While Brussels officially says ‘no’, while EU member states are apparently desperate to find some way out of this impasse, another report shows why there’s now this undercurrent of what looks like quiet desperation. Ambrose Evans-Pritchard writes in the (paywalled) DT:
“German industry is in the deepest slump since the global financial crisis and threatens to push Europe’s powerhouse economy into full-blown recession. The darkening outlook is forcing the European Central Bank to contemplate ever more perilous measures. The influential Ifo Institute in Munich said its business climate indicator for manufacturing went into “free fall” in July as the delayed damage from global trade conflict takes its toll and confidence wilts. […] Clemens Fuest, Ifo president, said Germany’s forward-looking gauge of business expectations saw the steepest fall since early 2009. “All the problems are coming together. It’s China, it’s increasing protectionism across the board, it’s disruption to global supply chains,” he said.” (paywalled link)

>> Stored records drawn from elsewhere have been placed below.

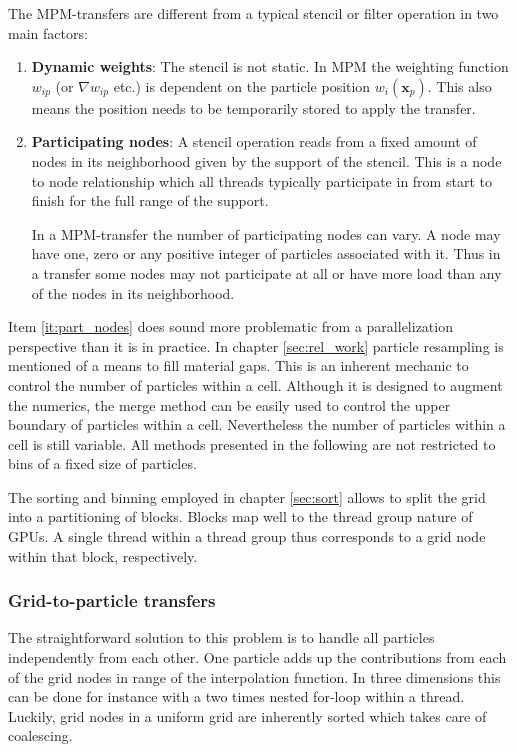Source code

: \documentclass[m,times]{cgMA}
\begin{document}
The MPM-transfers are different from a typical stencil or filter operation in two main factors:
\begin{enumerate}
  \item \textbf{Dynamic weights}: The stencil is not static. In MPM the weighting function $w_{ip}$ (or $\nabla w_{ip}$ etc.) is dependent on the particle position $w_i(\boldsymbol{x}_p)$. This also means the position needs to be temporarily stored to apply the transfer.
  \item \label{it:part_nodes} \textbf{Participating nodes}: A stencil operation reads from a fixed amount of nodes in its neighborhood given by the support of the stencil. This is a node to node relationship which all threads typically participate in from start to finish for the full range of the support.

In a MPM-transfer the number of participating nodes can vary. A node may have one, zero or any positive integer of particles associated with it. Thus in a transfer some nodes may not participate at all or have more load than any of the nodes in its neighborhood.
\end{enumerate}
Item \ref{it:part_nodes} does sound more problematic from a parallelization perspective than it is in practice. In chapter \ref{sec:rel_work} particle resampling is mentioned of a means to fill material gaps. This is an inherent mechanic to control the number of particles within a cell. Although it is designed to augment the numerics, the merge method can be easily used to control the upper boundary of particles within a cell. Nevertheless the number of particles within a cell is still variable. All methods presented in the following are not restricted to bins of a fixed size of particles.

The sorting and binning employed in chapter \ref{sec:sort} allows to split the grid into a partitioning of blocks. Blocks map well to the thread group nature of GPUs. A single thread within a thread group thus corresponds to a grid node within that block, respectively.

\subsubsection{Grid-to-particle transfers}\label{sec:g2p}
The straightforward solution to this problem is to handle all particles independently from each other. One particle adds up the contributions from each of the grid nodes in range of the interpolation function. In three dimensions this can be done for instance with a two times nested for-loop within a thread. Luckily, grid nodes in a uniform grid are inherently sorted which takes care of coalescing.
\end{document}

You’ll have noticed that there’s no mention of Brexit. Given this background of economic gloom, one does wonder if the Junckers and Barniers, in their French top-down dictatorial attitudes, are simply incapable of reading the economic storm signs:
“Mario Draghi, the ECB president, warned that the picture is getting “worse and worse”, describing the German and Italian economies as victims of an asymmetric trade shock. There are signs that industrial woes are spreading to the broader service sector, raising fears that the slowdown could turn into something far worse.” (paywalled link)

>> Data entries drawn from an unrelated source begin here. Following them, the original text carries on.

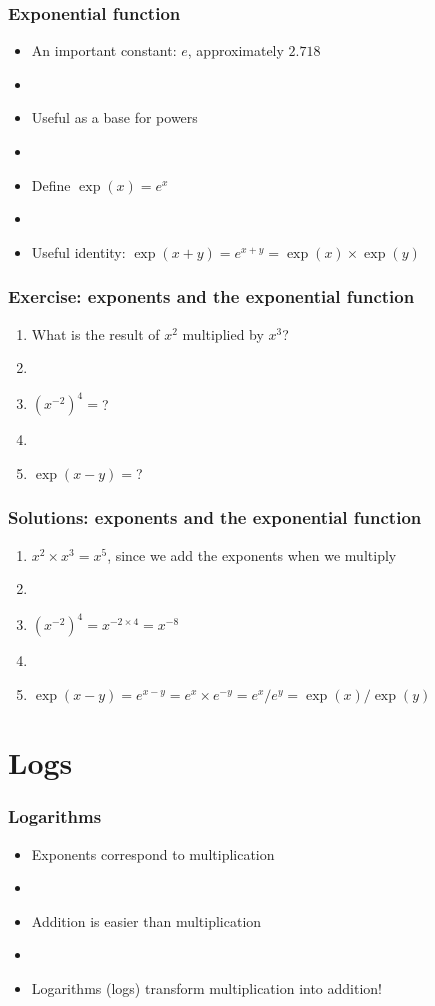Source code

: \documentclass[12pt]{beamer}
\newcommand{\myframe}[1]{\begin{frame} \frametitle{#1}}
\begin{document}
\myframe{Exponential function}
\begin{itemize}
\item An important constant: $e$, approximately $2.718$
\item[]
\item Useful as a base for powers
\item[]
\item Define $\exp(x) = e^x$
\item[]
\item Useful identity: $\exp(x+y) = e^{x+y} =  \exp(x)\times \exp(y)$
\end{itemize}
\end{frame}

\myframe{Exercise: exponents and the exponential function}
\begin{enumerate}
\item What is the result of $x^2$ multiplied by $x^3$?
\item[]
\item $(x^{-2})^4 = $?
\item[]
\item $\exp(x - y) = $?
\end{enumerate}
\end{frame}

\myframe{Solutions: exponents and the exponential function}
\begin{enumerate}
\item $x^2 \times x^3 = x^5$, since we add the exponents when we multiply
\item[]
\item $(x^{-2})^4 = x^{-2 \times 4} = x^{-8}$
\item[]
\item $\exp(x - y) = e^{x - y} = e^x \times e^{-y} = e^x/e^y = \exp(x)/\exp(y)$
\end{enumerate}
\end{frame}

\section{Logs}
\myframe{Logarithms}
\begin{itemize}
\item Exponents correspond to multiplication
\item[]
\item Addition is easier than multiplication
\item[]
\item Logarithms (logs) transform multiplication into addition!
\end{itemize}
\end{frame}
\end{document}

One also wonders if our home-grown Remainers are capable of reading these signs of impending economic turmoil. At the moment, they are delighted to find the first chink in the new BoJo premiership, namely that Steve Baker rejected a job offer from Johnson – see here and here. The report in RemainCentral is nicely spun:
“Boris Johnson’s attempts to lock in the support of hardline Tory Eurosceptics suffered a serious blow last night after one of the most senior Brexiteer MPs angrily turned down a ministerial role. In the first rift between the new prime minister and the faction that backed him for the leadership, Steve Baker told Mr Johnson that a job in the Brexit department would have left him “powerless”. […] In a warning shot Mr Baker, 48, said on Twitter after rejecting the job that “disaster awaits us” unless Britain left the EU on October 31. One Eurosceptic Tory MP said: “Steve has been badly treated, this smacks of poor man-management. Arguably without Steve Baker we would already have signed the withdrawal agreement, we would be trapped in the backstop for ever and Theresa May would still be prime minister. Some people clearly have short memories.” (link, paywalled)

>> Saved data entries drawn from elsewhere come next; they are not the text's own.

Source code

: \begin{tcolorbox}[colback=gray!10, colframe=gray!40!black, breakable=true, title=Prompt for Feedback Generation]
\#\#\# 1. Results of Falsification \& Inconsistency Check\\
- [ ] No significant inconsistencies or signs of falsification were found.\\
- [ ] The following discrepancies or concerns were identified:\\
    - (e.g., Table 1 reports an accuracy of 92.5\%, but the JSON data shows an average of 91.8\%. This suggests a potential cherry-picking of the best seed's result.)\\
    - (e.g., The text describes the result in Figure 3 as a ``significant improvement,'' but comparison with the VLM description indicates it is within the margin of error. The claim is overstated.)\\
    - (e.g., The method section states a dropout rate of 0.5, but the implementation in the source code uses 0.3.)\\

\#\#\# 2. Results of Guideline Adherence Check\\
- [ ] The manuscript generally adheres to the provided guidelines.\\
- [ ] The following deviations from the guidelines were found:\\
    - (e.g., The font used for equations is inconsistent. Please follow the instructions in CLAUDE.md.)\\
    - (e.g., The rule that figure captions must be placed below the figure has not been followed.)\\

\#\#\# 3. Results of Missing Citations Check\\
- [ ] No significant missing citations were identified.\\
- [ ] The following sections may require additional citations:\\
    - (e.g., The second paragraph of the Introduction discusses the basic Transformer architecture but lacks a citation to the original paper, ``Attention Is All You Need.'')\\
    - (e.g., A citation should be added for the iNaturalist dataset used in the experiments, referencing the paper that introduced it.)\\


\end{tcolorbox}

Some people have indeed short memories – and those are sitting on the Tory Government benches. They still play their political games, according to which there must be ‘rewards’ in the form of a cabinet post. I sadly include Steve Baker who has put his own advancement (‘I would be powerless’) before the good of government and indeed country.
A snap GE is obviously on the cards – here is a fascinating report. The Tory backbenchers would do well to take into account the veiled allusion Johnson made when telling Corbyn that a Labour Remain Party would lose in a GE. He didn’t need to say ‘because of The Brexit Party’, but all who listened understood. That this also applies to the Tory Party doesn’t need emphasising.
Parliament has now gone on their Summer Recess and won’t be back before September. If you think that this means we can slacken off – no such thing! Your constituency MPs are now back home where you can grab them and tell them what’s what. After all, one BoJo performance does not a Brexit make!